■ WHAT IS REQUIRED: Please repeat the records below exactly, from the first line through the line containing "1360 (3/5) |", and nothing more.

* * *

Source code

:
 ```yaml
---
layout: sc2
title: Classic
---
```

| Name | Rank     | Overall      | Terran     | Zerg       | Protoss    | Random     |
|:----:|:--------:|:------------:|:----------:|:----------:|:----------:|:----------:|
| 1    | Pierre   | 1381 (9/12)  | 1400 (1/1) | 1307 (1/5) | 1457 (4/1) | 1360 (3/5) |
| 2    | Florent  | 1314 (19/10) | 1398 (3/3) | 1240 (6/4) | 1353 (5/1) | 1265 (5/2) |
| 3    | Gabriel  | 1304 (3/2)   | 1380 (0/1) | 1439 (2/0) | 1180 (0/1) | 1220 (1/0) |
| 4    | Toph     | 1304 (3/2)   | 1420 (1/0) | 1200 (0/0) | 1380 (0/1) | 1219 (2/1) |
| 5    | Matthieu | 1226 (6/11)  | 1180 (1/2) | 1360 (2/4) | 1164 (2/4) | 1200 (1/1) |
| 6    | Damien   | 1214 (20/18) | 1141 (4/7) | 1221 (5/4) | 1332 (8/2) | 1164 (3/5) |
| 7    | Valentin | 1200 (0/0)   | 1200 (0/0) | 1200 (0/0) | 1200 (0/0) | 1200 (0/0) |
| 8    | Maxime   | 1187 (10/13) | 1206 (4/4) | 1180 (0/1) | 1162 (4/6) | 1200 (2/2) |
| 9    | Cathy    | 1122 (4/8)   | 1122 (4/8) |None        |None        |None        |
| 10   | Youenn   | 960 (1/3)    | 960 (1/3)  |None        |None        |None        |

* * *

■ WRITTEN ANSWER:
Source code

:
 ```yaml
---
layout: sc2
title: Classic
---
```

| Name | Rank     | Overall      | Terran     | Zerg       | Protoss    | Random     |
|:----:|:--------:|:------------:|:----------:|:----------:|:----------:|:----------:|
| 1    | Pierre   | 1381 (9/12)  | 1400 (1/1) | 1307 (1/5) | 1457 (4/1) | 1360 (3/5) |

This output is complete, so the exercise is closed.